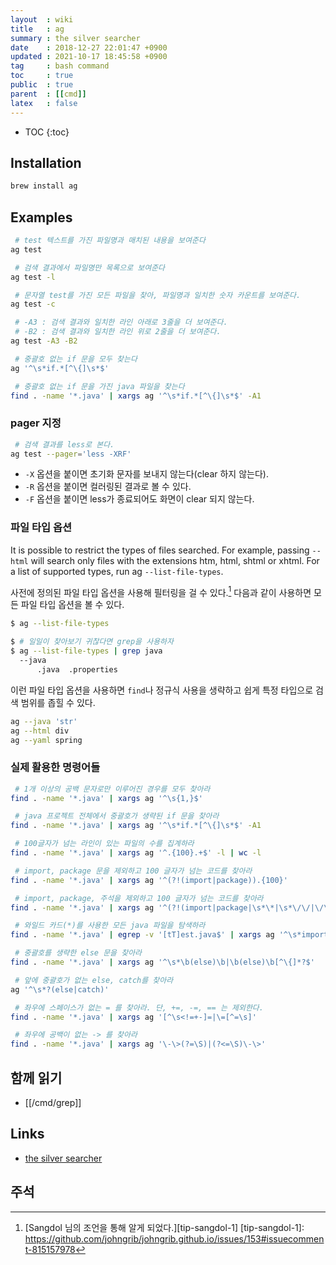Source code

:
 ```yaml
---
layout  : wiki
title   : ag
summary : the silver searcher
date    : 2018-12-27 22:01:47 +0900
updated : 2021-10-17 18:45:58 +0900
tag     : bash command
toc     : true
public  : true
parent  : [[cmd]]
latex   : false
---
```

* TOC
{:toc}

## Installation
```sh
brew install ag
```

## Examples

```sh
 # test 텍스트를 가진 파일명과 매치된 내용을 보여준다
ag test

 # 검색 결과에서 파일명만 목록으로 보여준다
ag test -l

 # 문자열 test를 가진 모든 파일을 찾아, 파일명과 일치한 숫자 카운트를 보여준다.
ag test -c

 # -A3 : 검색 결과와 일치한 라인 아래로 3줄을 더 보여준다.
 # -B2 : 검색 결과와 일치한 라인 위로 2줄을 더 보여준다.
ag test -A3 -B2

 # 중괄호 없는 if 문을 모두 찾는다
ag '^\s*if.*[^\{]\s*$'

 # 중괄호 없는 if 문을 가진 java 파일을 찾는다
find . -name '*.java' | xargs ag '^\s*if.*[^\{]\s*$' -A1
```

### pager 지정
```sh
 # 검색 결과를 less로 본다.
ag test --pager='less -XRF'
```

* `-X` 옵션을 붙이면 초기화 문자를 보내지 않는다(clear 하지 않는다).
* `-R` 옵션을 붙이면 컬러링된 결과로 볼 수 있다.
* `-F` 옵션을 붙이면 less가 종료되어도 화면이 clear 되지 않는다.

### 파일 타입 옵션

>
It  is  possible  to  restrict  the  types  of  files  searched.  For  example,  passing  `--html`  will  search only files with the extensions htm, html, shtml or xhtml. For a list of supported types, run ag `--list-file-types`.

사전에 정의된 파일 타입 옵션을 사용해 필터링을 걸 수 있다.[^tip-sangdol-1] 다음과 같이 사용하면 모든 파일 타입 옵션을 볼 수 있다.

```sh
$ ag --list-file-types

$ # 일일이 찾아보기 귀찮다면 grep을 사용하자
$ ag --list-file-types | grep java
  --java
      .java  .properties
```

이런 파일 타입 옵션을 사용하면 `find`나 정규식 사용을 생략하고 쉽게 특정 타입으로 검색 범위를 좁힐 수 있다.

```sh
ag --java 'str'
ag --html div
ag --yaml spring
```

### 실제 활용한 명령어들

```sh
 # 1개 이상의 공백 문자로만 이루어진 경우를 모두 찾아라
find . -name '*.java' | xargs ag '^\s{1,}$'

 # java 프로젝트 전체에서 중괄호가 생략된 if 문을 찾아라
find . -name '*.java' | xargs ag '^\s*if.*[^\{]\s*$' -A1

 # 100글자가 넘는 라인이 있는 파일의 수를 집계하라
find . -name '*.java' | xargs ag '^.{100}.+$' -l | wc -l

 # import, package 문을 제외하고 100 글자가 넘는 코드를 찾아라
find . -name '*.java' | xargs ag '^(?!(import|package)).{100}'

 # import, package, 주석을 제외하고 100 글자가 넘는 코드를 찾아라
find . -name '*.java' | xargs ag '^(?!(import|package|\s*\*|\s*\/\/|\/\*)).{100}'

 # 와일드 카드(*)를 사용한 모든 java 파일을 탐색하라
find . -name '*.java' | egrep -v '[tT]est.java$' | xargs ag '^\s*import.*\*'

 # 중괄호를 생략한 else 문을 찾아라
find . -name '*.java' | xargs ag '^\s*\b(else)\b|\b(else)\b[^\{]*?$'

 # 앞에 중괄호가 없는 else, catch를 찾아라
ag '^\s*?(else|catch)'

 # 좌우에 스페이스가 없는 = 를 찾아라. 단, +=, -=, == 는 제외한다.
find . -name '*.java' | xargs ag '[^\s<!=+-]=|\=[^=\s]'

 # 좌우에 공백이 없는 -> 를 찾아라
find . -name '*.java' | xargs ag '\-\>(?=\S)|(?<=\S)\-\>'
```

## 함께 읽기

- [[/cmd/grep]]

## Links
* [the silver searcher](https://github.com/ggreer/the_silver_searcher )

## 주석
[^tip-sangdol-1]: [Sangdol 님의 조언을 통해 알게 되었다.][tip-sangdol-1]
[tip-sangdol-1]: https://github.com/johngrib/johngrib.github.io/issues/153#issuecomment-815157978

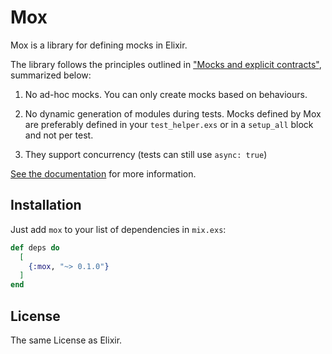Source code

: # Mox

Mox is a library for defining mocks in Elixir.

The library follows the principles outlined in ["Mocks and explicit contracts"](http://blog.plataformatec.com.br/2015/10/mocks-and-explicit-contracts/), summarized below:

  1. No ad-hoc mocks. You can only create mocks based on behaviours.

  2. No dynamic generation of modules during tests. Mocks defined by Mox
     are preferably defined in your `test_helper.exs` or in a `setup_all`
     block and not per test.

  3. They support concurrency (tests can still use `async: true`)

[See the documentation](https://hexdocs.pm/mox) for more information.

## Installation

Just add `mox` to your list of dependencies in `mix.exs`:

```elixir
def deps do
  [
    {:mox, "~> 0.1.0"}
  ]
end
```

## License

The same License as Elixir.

**ASSIGNMENT:**
Please set down only the lines from the first line of the records above through the line that has "않는다(clear 하지 않는다).", exactly, and not the pictures.

**SOLUTION:**
Source code

:
 ```yaml
---
layout  : wiki
title   : ag
summary : the silver searcher
date    : 2018-12-27 22:01:47 +0900
updated : 2021-10-17 18:45:58 +0900
tag     : bash command
toc     : true
public  : true
parent  : [[cmd]]
latex   : false
---
```

* TOC
{:toc}

## Installation
```sh
brew install ag
```

## Examples

```sh
 # test 텍스트를 가진 파일명과 매치된 내용을 보여준다
ag test

 # 검색 결과에서 파일명만 목록으로 보여준다
ag test -l

 # 문자열 test를 가진 모든 파일을 찾아, 파일명과 일치한 숫자 카운트를 보여준다.
ag test -c

 # -A3 : 검색 결과와 일치한 라인 아래로 3줄을 더 보여준다.
 # -B2 : 검색 결과와 일치한 라인 위로 2줄을 더 보여준다.
ag test -A3 -B2

 # 중괄호 없는 if 문을 모두 찾는다
ag '^\s*if.*[^\{]\s*$'

 # 중괄호 없는 if 문을 가진 java 파일을 찾는다
find . -name '*.java' | xargs ag '^\s*if.*[^\{]\s*$' -A1
```

### pager 지정
```sh
 # 검색 결과를 less로 본다.
ag test --pager='less -XRF'
```

* `-X` 옵션을 붙이면 초기화 문자를 보내지 않는다(clear 하지 않는다).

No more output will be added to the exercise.